Speaking in the Greek parliament on Friday, Prime Minister Alexis Tsipras was more optimistic than ever about the country’s primary budget surplus in 2017, and the projected growth rate for 2018.
“We will close this year with the number 2 in front (of the growth rate) and next year we will prove the Cassandras wrong; 2018 growth could be close to 3.0%,” he told members of Parliament.
A Finance Ministry official said authorities expected to turn in a budget surplus of 2.8% of economic output; beating an earlier forecast of 2.2% and a 1.75% target in its bailout programme.
The official even went as far as to predict the country will achieve the unprecedented growth rate of 3.5% for 2018 – a number on which the country’s lenders all but agree on during the negotiations which started on Monday, he said.
The government says it plans to spend part of its surplus on a cash-buffer for the post-bailout era. It also expects to have fully regained access to bond markets by next August, when the programme ends.

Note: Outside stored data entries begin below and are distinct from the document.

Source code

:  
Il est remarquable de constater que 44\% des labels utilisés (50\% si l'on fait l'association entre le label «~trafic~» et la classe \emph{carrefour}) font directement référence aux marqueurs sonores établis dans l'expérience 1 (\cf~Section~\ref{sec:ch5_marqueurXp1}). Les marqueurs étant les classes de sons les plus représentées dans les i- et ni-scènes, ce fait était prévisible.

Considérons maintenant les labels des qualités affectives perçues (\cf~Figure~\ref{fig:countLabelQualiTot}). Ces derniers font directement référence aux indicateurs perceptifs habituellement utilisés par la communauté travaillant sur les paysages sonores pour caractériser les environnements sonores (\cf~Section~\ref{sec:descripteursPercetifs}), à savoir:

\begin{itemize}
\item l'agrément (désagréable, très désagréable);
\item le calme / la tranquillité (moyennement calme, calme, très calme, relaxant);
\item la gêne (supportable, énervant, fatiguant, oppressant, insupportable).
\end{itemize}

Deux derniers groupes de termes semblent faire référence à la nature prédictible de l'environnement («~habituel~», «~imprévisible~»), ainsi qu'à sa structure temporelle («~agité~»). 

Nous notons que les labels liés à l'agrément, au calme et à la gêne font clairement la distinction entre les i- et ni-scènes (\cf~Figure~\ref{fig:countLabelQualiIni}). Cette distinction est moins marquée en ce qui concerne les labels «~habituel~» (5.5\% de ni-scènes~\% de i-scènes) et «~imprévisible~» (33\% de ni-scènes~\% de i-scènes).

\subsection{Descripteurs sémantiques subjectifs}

But the biggest part of the surplus will be distributed by the end of the year to poor Greeks who have suffered during the crisis, government officials have said. It is not yet clear who would be eligible for what the government calls a “social dividend”.
The issue will be discussed with the lenders, who are expected to return to Athens for another round of talks by the end of November, aiming to wrap up the review by December.
“Good and constructive discussions” were held, a representative of the lenders said and the finance ministry official agrees. In Friday’s meeting, sticky energy issues; such as the sale of the Public Power Corporation’s coal units, were put on the table.